Students majoring in engineering physics complete the Engineering Core as well as a rigorous course of study in physics. Students select a concentration area from an engineering discipline and must complete a sequence of at least four courses in this discipline. In addition, a senior research project under the guidance of a faculty member is required. The project includes a written report and participation in the senior seminar and symposium.

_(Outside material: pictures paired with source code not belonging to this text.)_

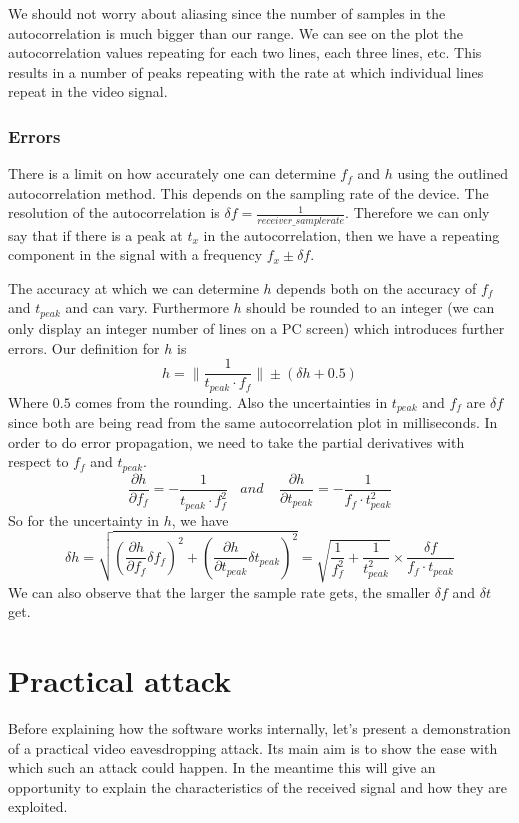 \documentclass[a4paper,12pt,twoside,openright]{report}
\begin{document}
We should not worry about aliasing since the number of samples in the autocorrelation is much bigger than our range. We can see on the plot the autocorrelation values repeating for each two lines, each three lines, etc. This results in a number of peaks repeating with the rate at which individual lines repeat in the video signal.

\subsection{Errors}

There is a limit on how accurately one can determine $f_{f}$ and $h$ using the outlined autocorrelation method. This depends on the sampling rate of the device. The resolution of the autocorrelation is $\delta f = \frac{1}{receiver\_samplerate}$. Therefore we can only say that if there is a peak at $t_{x}$ in the autocorrelation, then we have a repeating component in the signal with a frequency $f_{x} \pm \delta f$.

The accuracy at which we can determine $h$ depends both on the accuracy of $f_{f}$ and $t_{peak}$ and can vary. Furthermore $h$ should be rounded to an integer (we can only display an integer number of lines on a PC screen) which introduces further errors. Our definition for $h$ is
$$h = \| \frac{1}{t_{peak} \cdot f_{f}} \| \pm (\delta h + 0.5)$$
Where $0.5$ comes from the rounding. Also the uncertainties in $t_{peak}$ and $f_{f}$ are $\delta f$ since both are being read from the same autocorrelation plot in milliseconds. In order to do error propagation, we need to take the partial derivatives with respect to $f_{f}$ and $t_{peak}$.
$$\frac{\partial h}{\partial f_{f}} = - \frac{1}{t_{peak} \cdot f_{f}^2}
 \,\,\,\,\ and \,\,\,\,\ \
\frac{\partial h}{\partial t_{peak}} = - \frac{1}{f_{f} \cdot t_{peak}^2}$$
So for the uncertainty in $h$, we have
$$\delta h =
\sqrt{\left( \frac{\partial h}{\partial f_{f}} \delta f_{f} \right)^2 + \left( \frac{\partial h}{\partial t_{peak}} \delta t_{peak} \right)^2} = 
\sqrt{\frac{1}{f_{f}^2} + \frac{1}{t_{peak}^2}} \times \frac{\delta f}{f_{f} \cdot t_{peak}}$$
We can also observe that the larger the sample rate gets, the smaller $\delta f$ and $\delta t$ get.

\chapter{Practical attack} 

Before explaining how the software works internally, let's present a demonstration of a practical video eavesdropping attack. Its main aim is to show the ease with which such an attack could happen. In the meantime this will give an opportunity to explain the characteristics of the received signal and how they are exploited.
\end{document}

The Bachelor of Science in Engineering degree program with a major in Engineering Physics is accredited by the Engineering Accreditation Commission of ABET, http://www.abet.org.
Mission
The mission of the Engineering Physics program is to prepare students for careers in engineering where physics principles can be applied to the advancement of technology. This education at the intersection of engineering and physics will enable students to seek employment in engineering upon graduation while providing a firm foundation for the pursuit of graduate studies in either engineering or physics. The Engineering Physics program will develop sufficient depth in both engineering and physics skills to produce engineers who can relate fundamental physics to practical engineering problems and will possess the versatility to address new problems in our rapidly changing technological base. The program will provide a curriculum and environment to develop interdisciplinary collaboration, ethical and professional outlooks, communication skills, and the tools and desire for life-long learning.
Program Educational Objectives
- Graduates of the Engineering Physics program will apply their strong problem-solving skills as physicists along with an understanding of the approach, methods, and requirements of engineering and engineering design for a successful career in advancing technology.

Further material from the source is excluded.